November – Testing The Boundaries Of Agentic AI
As recent as this November analysis is, by the time you read this post, there’s a chance that the frontiers of what constitutes “agentic AI” have moved again. Unless they’ve undergone a fundamental, architectural overhaul, though, the end result is likely to feel similar: a patchwork of promises that AI will shop for us, undertake non-supervised research on our behalf, and so on, with limited results.

As we reach the end of 2025, it’s clear that the “let an AI model click through a website for you” era of agentic software has a very short shelf-life, but the recent transfer of the Model Context Protocol to the Linux Foundation – making a widely-adopted standard now genuinely viable for companies that had previously feared they were contributing to competitors’ moats – could break this impasse, by allowing AI models to access a menu of codified tools and datapoints when they arrive at a retailer’s eCommerce site, tapping directly into the backend, rather than flailing around on the frontend.
December – DPC Report 2026
It says a lot about the continued interest in 3D and digital product creation that our 2026 edition of The DPC Report ascended to the top of our traffic reports for the whole month in just a couple of days. But it did.

We’d obviously encourage readers to download a copy of that report for themselves, since the content is as timely as it’ll ever be at the end of 2025, but our team’s initial impression is that interest in 3D is still coming from the committed and pioneering DPC community, but that increased attention is flowing 3D’s way thanks to AI – not just from casual observers who seem to want to observe one technology replacing the other, but from insiders who see the numerous crossovers between the two strands.

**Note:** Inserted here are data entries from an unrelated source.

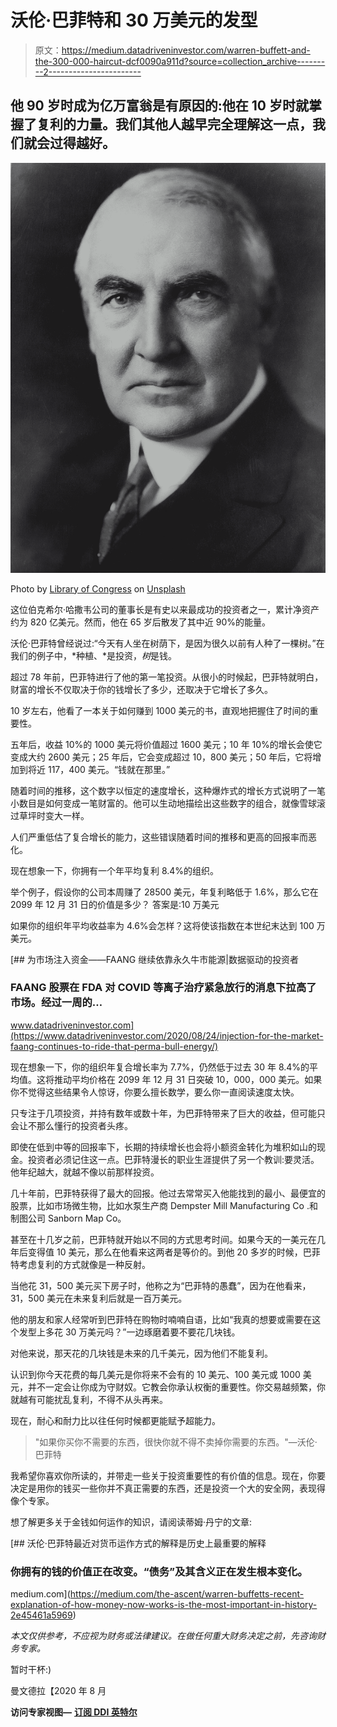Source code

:# 沃伦·巴菲特和 30 万美元的发型

> 原文：<https://medium.datadriveninvestor.com/warren-buffett-and-the-300-000-haircut-dcf0090a911d?source=collection_archive---------2----------------------->

## 他 90 岁时成为亿万富翁是有原因的:他在 10 岁时就掌握了复利的力量。我们其他人越早完全理解这一点，我们就会过得越好。

![](img/162cbc207d18752b315f51cd1937f940.png)

Photo by [Library of Congress](https://unsplash.com/@libraryofcongress?utm_source=medium&utm_medium=referral) on [Unsplash](https://unsplash.com?utm_source=medium&utm_medium=referral)

这位伯克希尔·哈撒韦公司的董事长是有史以来最成功的投资者之一，累计净资产约为 820 亿美元。然而，他在 65 岁后散发了其中近 90%的能量。

沃伦·巴菲特曾经说过:“今天有人坐在树荫下，是因为很久以前有人种了一棵树。”在我们的例子中，*种植、*是投资，*树*是钱。

超过 78 年前，巴菲特进行了他的第一笔投资。从很小的时候起，巴菲特就明白，财富的增长不仅取决于你的钱增长了多少，还取决于它增长了多久。

10 岁左右，他看了一本关于如何赚到 1000 美元的书，直观地把握住了时间的重要性。

五年后，收益 10%的 1000 美元将价值超过 1600 美元；10 年 10%的增长会使它变成大约 2600 美元；25 年后，它会变成超过 10，800 美元；50 年后，它将增加到将近 117，400 美元。“钱就在那里。”

随着时间的推移，这个数字以恒定的速度增长，这种爆炸式的增长方式说明了一笔小数目是如何变成一笔财富的。他可以生动地描绘出这些数字的组合，就像雪球滚过草坪时变大一样。

人们严重低估了复合增长的能力，这些错误随着时间的推移和更高的回报率而恶化。

现在想象一下，你拥有一个年平均复利 8.4%的组织。

举个例子，假设你的公司本周赚了 28500 美元，年复利略低于 1.6%，那么它在 2099 年 12 月 31 日的价值是多少？
答案是:10 万美元

如果你的组织年平均收益率为 4.6%会怎样？这将使该指数在本世纪末达到 100 万美元。

[](https://www.datadriveninvestor.com/2020/08/24/injection-for-the-market-faang-continues-to-ride-that-perma-bull-energy/) [## 为市场注入资金——FAANG 继续依靠永久牛市能源|数据驱动的投资者

### FAANG 股票在 FDA 对 COVID 等离子治疗紧急放行的消息下拉高了市场。经过一周的…

www.datadriveninvestor.com](https://www.datadriveninvestor.com/2020/08/24/injection-for-the-market-faang-continues-to-ride-that-perma-bull-energy/) 

现在想象一下，你的组织年复合增长率为 7.7%，仍然低于过去 30 年 8.4%的平均值。这将推动平均价格在 2099 年 12 月 31 日突破 10，000，000 美元。如果你不觉得这些结果令人惊讶，你要么擅长数学，要么你一直阅读速度太快。

只专注于几项投资，并持有数年或数十年，为巴菲特带来了巨大的收益，但可能只会让不那么懂行的投资者头疼。

即使在低到中等的回报率下，长期的持续增长也会将小额资金转化为堆积如山的现金。投资者必须记住这一点。巴菲特漫长的职业生涯提供了另一个教训:要灵活。他年纪越大，就越不像以前那样投资。

几十年前，巴菲特获得了最大的回报。他过去常常买入他能找到的最小、最便宜的股票，比如市场微生物，比如水泵生产商 Dempster Mill Manufacturing Co .和制图公司 Sanborn Map Co。

甚至在十几岁之前，巴菲特就开始以不同的方式思考时间。如果今天的一美元在几年后变得值 10 美元，那么在他看来这两者是等价的。到他 20 多岁的时候，巴菲特考虑复利的方式就像是一种反射。

当他花 31，500 美元买下房子时，他称之为“巴菲特的愚蠢”，因为在他看来，31，500 美元在未来复利后就是一百万美元。

他的朋友和家人经常听到巴菲特在购物时喃喃自语，比如“我真的想要或需要在这个发型上多花 30 万美元吗？”一边琢磨着要不要花几块钱。

对他来说，那天花的几块钱是未来的几千美元，因为他们不能复利。

认识到你今天花费的每几美元是你将来不会有的 10 美元、100 美元或 1000 美元，并不一定会让你成为守财奴。它教会你承认权衡的重要性。你交易越频繁，你就越有可能扰乱复利，不得不从头再来。

现在，耐心和耐力比以往任何时候都更能赋予超能力。

> "如果你买你不需要的东西，很快你就不得不卖掉你需要的东西。"—沃伦·巴菲特

我希望你喜欢你所读的，并带走一些关于投资重要性的有价值的信息。现在，你要决定是用你的钱买一些你并不真正需要的东西，还是投资一个大的安全网，表现得像个专家。

想了解更多关于金钱如何运作的知识，请阅读蒂姆·丹宁的文章:

[](https://medium.com/the-ascent/warren-buffetts-recent-explanation-of-how-money-now-works-is-the-most-important-in-history-2e45461a5969) [## 沃伦·巴菲特最近对货币运作方式的解释是历史上最重要的解释

### 你拥有的钱的价值正在改变。“债务”及其含义正在发生根本变化。

medium.com](https://medium.com/the-ascent/warren-buffetts-recent-explanation-of-how-money-now-works-is-the-most-important-in-history-2e45461a5969) 

*本文仅供参考，不应视为财务或法律建议。在做任何重大财务决定之前，先咨询财务专家。*

暂时干杯:)

曼文德拉【2020 年 8 月

**访问专家视图—** [**订阅 DDI 英特尔**](https://datadriveninvestor.com/ddi-intel)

There’s a lot in play all of a sudden, in a technology segment that’s felt pretty well-defined for years, so we expect a lot of the seeds that have been planted by the authors, interviewees, and executives in this year’s report to shoot up in 2026. 3D is certainly not going to be alone in wrestling with category-compression and solution-redefinition in the coming year, but it could be one of the most visible for our readers.
This rearview concludes the new content being published by The Interline in 2025. The team will return at the start of January 2026 with a look-forward at the technology trends defining the coming year, new podcast episodes, regular headline analysis, and plenty more.